Изольда Викентьевна Глазунова уже старела, танцевать ей становилось
трудно. Один только раз мы видели её в каком-то необычном для нашего времени
танце, назвал бы я его импрессионистическим, да боюсь не угодить знатокам.
Танцевала она в посеребренном темном закрытом костюме на полуосвещенной
сцене. Очень запомнился мне этот танец. Большинство современных танцев --
показ женского тела и на этом почти всё. А её танец был какое-то духовное
мистическое напоминание, чем-то перекликался с убежденной верой И. В. в
переселение душ.
А через несколько дней внезапно, по-воровски, как всегда готовятся этапы
на Архипелаге, Изольда Викентьевна была взята на этап, оторвана от мужа,
увезена в неизвестность.
Это у помещиков-крепостников была жестокость, варварство: разлучать
крепостные семьи, продавать мужа и жену порознь. Ну, зато ж и досталось им
от Некрасова, Тургенева, Лескова, ото всех. А у нас это была не жестокость,
просто разумная мера: старуха не оправдывала своей пайки, занимала штатную
единицу.
В день этапа жены Освальд пришел к нам в комнату (уродов) с блуждающими
глазами, опираясь о плечо своей хрупкой приёмной дочери, как будто только
одна она еще его и поддерживала. Он был в состоянии полубезумном, можно было
опасаться, что и с собой кончит. Потом молчал, спустя голову. Потом
постепенно стал говорить, вспоминать всю жизнь: создавал зачем-то два
театра, из-за искусства на годы оставлял жену одну. Всю жизнь хотел бы он
теперь прожить иначе...
Я скульптурно запомнил их: как старик притянул к себе девушку за затылок,
и она из-под руки, не шевелясь, смотрела на него сострадающе и старалась не
плакать.
Ну, да что говорить, -- старуха не оправдывала своей пайки...

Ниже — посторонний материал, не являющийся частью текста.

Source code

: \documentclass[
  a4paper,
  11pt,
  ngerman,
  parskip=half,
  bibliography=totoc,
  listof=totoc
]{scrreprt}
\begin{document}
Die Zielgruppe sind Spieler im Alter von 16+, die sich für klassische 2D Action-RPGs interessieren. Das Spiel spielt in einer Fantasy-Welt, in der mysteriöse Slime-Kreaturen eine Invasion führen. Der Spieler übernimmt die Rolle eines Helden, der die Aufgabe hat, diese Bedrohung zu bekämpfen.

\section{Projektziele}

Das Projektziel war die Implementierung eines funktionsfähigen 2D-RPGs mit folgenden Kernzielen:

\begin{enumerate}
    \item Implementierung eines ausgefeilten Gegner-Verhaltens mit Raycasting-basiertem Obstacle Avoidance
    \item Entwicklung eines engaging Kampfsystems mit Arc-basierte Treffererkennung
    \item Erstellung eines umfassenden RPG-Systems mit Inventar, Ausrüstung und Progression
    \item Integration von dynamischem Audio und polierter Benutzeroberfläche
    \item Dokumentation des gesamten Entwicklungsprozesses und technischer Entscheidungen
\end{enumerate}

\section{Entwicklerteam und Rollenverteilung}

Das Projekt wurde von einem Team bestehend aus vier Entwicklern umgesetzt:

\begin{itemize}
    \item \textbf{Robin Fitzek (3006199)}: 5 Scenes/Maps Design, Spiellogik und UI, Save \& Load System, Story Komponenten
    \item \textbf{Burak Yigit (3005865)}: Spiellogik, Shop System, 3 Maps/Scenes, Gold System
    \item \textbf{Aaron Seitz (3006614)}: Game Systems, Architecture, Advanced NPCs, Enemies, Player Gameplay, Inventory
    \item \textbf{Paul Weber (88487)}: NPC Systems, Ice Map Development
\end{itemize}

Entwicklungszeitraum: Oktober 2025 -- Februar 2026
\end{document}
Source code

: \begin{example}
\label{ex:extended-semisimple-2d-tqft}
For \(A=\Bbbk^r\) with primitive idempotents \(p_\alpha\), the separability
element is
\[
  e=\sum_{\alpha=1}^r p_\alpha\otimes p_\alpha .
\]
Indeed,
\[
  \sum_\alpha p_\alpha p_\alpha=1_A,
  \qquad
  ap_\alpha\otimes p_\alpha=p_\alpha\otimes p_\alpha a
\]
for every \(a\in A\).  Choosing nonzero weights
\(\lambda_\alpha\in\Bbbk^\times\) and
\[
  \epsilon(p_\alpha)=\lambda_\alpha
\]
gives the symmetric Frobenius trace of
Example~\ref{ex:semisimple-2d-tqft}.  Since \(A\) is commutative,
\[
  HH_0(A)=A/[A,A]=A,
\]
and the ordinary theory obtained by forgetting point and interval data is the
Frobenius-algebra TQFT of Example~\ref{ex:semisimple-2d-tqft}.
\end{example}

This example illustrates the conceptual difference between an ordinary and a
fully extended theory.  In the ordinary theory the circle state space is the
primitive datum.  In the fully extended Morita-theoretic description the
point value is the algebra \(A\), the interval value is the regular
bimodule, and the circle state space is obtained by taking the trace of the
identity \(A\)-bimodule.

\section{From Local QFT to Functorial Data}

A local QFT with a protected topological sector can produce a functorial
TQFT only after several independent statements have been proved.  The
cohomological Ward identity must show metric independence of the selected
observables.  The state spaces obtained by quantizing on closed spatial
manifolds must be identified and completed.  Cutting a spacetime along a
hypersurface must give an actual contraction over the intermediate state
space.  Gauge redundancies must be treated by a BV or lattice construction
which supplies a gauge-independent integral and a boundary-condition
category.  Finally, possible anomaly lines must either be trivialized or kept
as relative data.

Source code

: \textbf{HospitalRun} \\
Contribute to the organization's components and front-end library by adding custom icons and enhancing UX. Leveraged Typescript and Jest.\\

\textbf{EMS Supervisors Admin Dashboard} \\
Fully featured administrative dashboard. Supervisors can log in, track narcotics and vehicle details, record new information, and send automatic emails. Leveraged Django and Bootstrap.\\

Сколько я ни бился -- попасть в тот ансамбль мне не удалось. Вскоре они
уехали с Калужской, и я потерял их из виду. Годом позже в Бутырках дошел до
меня слух, что ехали они на грузовике на очередной концерт и попали под
поезд. Не знаю, был ли там Глазунов. В отношении же себя я еще раз убедился,
что неисповедимы пути Господа. Что никогда мы сами не знаем, чего хотим. И
сколько уже раз в жизни я страстно добивался не нужного мне и отчаивался от
неудач, которые были удачами.
Остался я в скромненькой самодеятельности на Калужской с Анечкой
Бреславской, Шурочкой Острецовой и Левой Г. Пока нас не разогнали и не
разослали, мы что-то там ставили. Свое участие в этой самодеятельности я
вспоминаю сейчас как духовную неокреплость, как унижение. Ничтожный
лейтенант Миронов мог в воскресенье вечером, не найдя других развлечений в
Москве, приехать в лагерь навеселе и приказать: "Хочу через десять минут
концерт!" Артистов поднимали с постели, отрывали от лагерной плиты, кто там
сладострастно что-то варил в котелке, -- и вскоре на ярко освещенной сцене
перед пустым залом, где только сидел надменный глупый лейтенант да тройка
надзирателей, мы пели, плясали и изображали.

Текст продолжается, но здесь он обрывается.